Tag Archives: simultaneous durations
“In short, landscape is the link between our outer and inner selves”.
Images of Bill Viola, The Dreamers, 2013
Title quote from Bill Viola, Reasons for Knocking at an Empty House, Writings, p.253
Bill Viola’s words have crystallised something for me. They connect many of the strands that seem to crop up in my work… the experience of the body, of time, of the landscape as a physical thing. The body as conduit of the experience (simultaneously) of time and landscape, the body as a landscape in the frame.
Or rather, I don’t know if these things are apparent in my work, however, they are things which inform the choices I make.
As well as the sight of landscape, the sound of landscape enters the works. The sound of the rain and the wind in Snöplog. And Figure(s) became a sound piece – a “sculpting of time” (Viola again) through sound, object and body – falling beans alluding to waves, pebbles and the time of landscape, of the body, not of the mind.
“If you look at landscape in historical terms, you realize that most of the time we have been on Earth as a species, what has fallen on our retina is landscape, not images of buildings and cars and street lights.” Bill Viola
Cited here: http://www.brainyquote.com/quotes/authors/b/bill_viola.html#DzmPS0ioD0Puf5Fw.99
Clocks for seeing – Roland Barthes
… the only thing that I tolerate, that I like, that is familiar to me, when I am photographed, is the sound of the camera. For me, the Photographer’s organ is not his eye (which terrifies me) but his finger: what is linked to the trigger of the lens, to the metallic shifting of the plates (when the camera still has such things). … For me the noise of Time is not sad: I love bells, clocks, watches—and I recall that at first photographic implements were related to techniques of cabinetmaking and the machinery of precision: cameras, in short, were clocks for seeing and perhaps in me someone very old still hears in the photographic mechanism the living sound of the wood.
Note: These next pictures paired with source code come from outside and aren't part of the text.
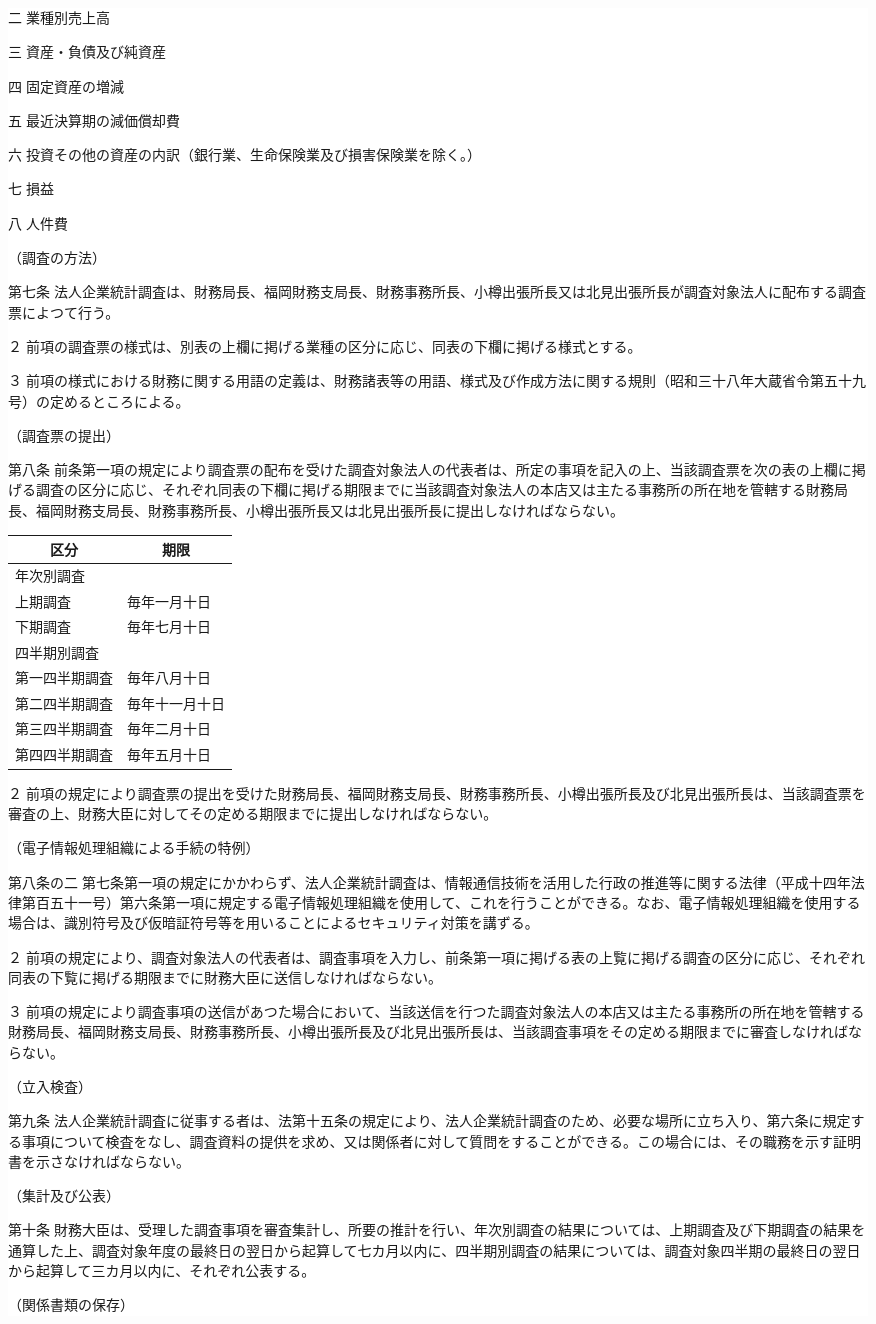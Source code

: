 二 業種別売上高

三 資産・負債及び純資産

四 固定資産の増減

五 最近決算期の減価償却費

六 投資その他の資産の内訳（銀行業、生命保険業及び損害保険業を除く。）

七 損益

八 人件費

（調査の方法）

第七条 法人企業統計調査は、財務局長、福岡財務支局長、財務事務所長、小樽出張所長又は北見出張所長が調査対象法人に配布する調査票によつて行う。

２ 前項の調査票の様式は、別表の上欄に掲げる業種の区分に応じ、同表の下欄に掲げる様式とする。

３ 前項の様式における財務に関する用語の定義は、財務諸表等の用語、様式及び作成方法に関する規則（昭和三十八年大蔵省令第五十九号）の定めるところによる。

（調査票の提出）

第八条 前条第一項の規定により調査票の配布を受けた調査対象法人の代表者は、所定の事項を記入の上、当該調査票を次の表の上欄に掲げる調査の区分に応じ、それぞれ同表の下欄に掲げる期限までに当該調査対象法人の本店又は主たる事務所の所在地を管轄する財務局長、福岡財務支局長、財務事務所長、小樽出張所長又は北見出張所長に提出しなければならない。

区分 | 期限  
---|---  
年次別調査 |   
上期調査 | 毎年一月十日  
下期調査 | 毎年七月十日  
四半期別調査 |   
第一四半期調査 | 毎年八月十日  
第二四半期調査 | 毎年十一月十日  
第三四半期調査 | 毎年二月十日  
第四四半期調査 | 毎年五月十日  
  
２ 前項の規定により調査票の提出を受けた財務局長、福岡財務支局長、財務事務所長、小樽出張所長及び北見出張所長は、当該調査票を審査の上、財務大臣に対してその定める期限までに提出しなければならない。

（電子情報処理組織による手続の特例）

第八条の二 第七条第一項の規定にかかわらず、法人企業統計調査は、情報通信技術を活用した行政の推進等に関する法律（平成十四年法律第百五十一号）第六条第一項に規定する電子情報処理組織を使用して、これを行うことができる。なお、電子情報処理組織を使用する場合は、識別符号及び仮暗証符号等を用いることによるセキュリティ対策を講ずる。

２ 前項の規定により、調査対象法人の代表者は、調査事項を入力し、前条第一項に掲げる表の上覧に掲げる調査の区分に応じ、それぞれ同表の下覧に掲げる期限までに財務大臣に送信しなければならない。

３ 前項の規定により調査事項の送信があつた場合において、当該送信を行つた調査対象法人の本店又は主たる事務所の所在地を管轄する財務局長、福岡財務支局長、財務事務所長、小樽出張所長及び北見出張所長は、当該調査事項をその定める期限までに審査しなければならない。

（立入検査）

第九条 法人企業統計調査に従事する者は、法第十五条の規定により、法人企業統計調査のため、必要な場所に立ち入り、第六条に規定する事項について検査をなし、調査資料の提供を求め、又は関係者に対して質問をすることができる。この場合には、その職務を示す証明書を示さなければならない。

（集計及び公表）

第十条 財務大臣は、受理した調査事項を審査集計し、所要の推計を行い、年次別調査の結果については、上期調査及び下期調査の結果を通算した上、調査対象年度の最終日の翌日から起算して七カ月以内に、四半期別調査の結果については、調査対象四半期の最終日の翌日から起算して三カ月以内に、それぞれ公表する。

（関係書類の保存）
Barthes on the stills camera
The camera as a means to mark, or measure the course of time. Or duration?
And what of the symbolic association with a living thing, a tree? Duration again?
An orchid in the hands of technology
Reflecting on presenting my research interests… May and October 2013
On both occasions I set up a live feed so that I could perform my interests…
Framing the body and composing with it,
Framing devices,
The human subject as dancer (everybody is a dancer),
and the humanity of the ‘dancer’.
The juxtaposition of the everyday with the choreographed,
Improvisation in performance.
Responses to my presentation/s:
– How adept I am with technology (even in performance mode).
– How much technology I use in the performance.
– The delay in the projected image causes the viewer to question whether it really is a representation of me. This reminds me of Walter Benjamin’s assertion that through the camera lens, “The sight of immediate reality has become an orchid in the hands of technology”, and of Rene Magritte’s La Condition Humaine (1933)
As Magritte wrote:
In front of a window seen from inside a room, I placed a painting representing exactly that portion of the landscape covered by the painting. Thus, the tree in the picture hid the tree behind it, outside the room. For the spectator, it was both inside the room within the painting and outside in the real landscape. This simultaneous existence in two different spaces is like living simultaneously in the past and in the present, as in cases of deja vu. (My italics)
Quoted in Torczyner, Harry, Magritte: Ideas and Images. New York, 1977.
This simultaneity of past and present interests me… and leads me to Bergson and Deleuze’s notions of simultaneous, but differing durations.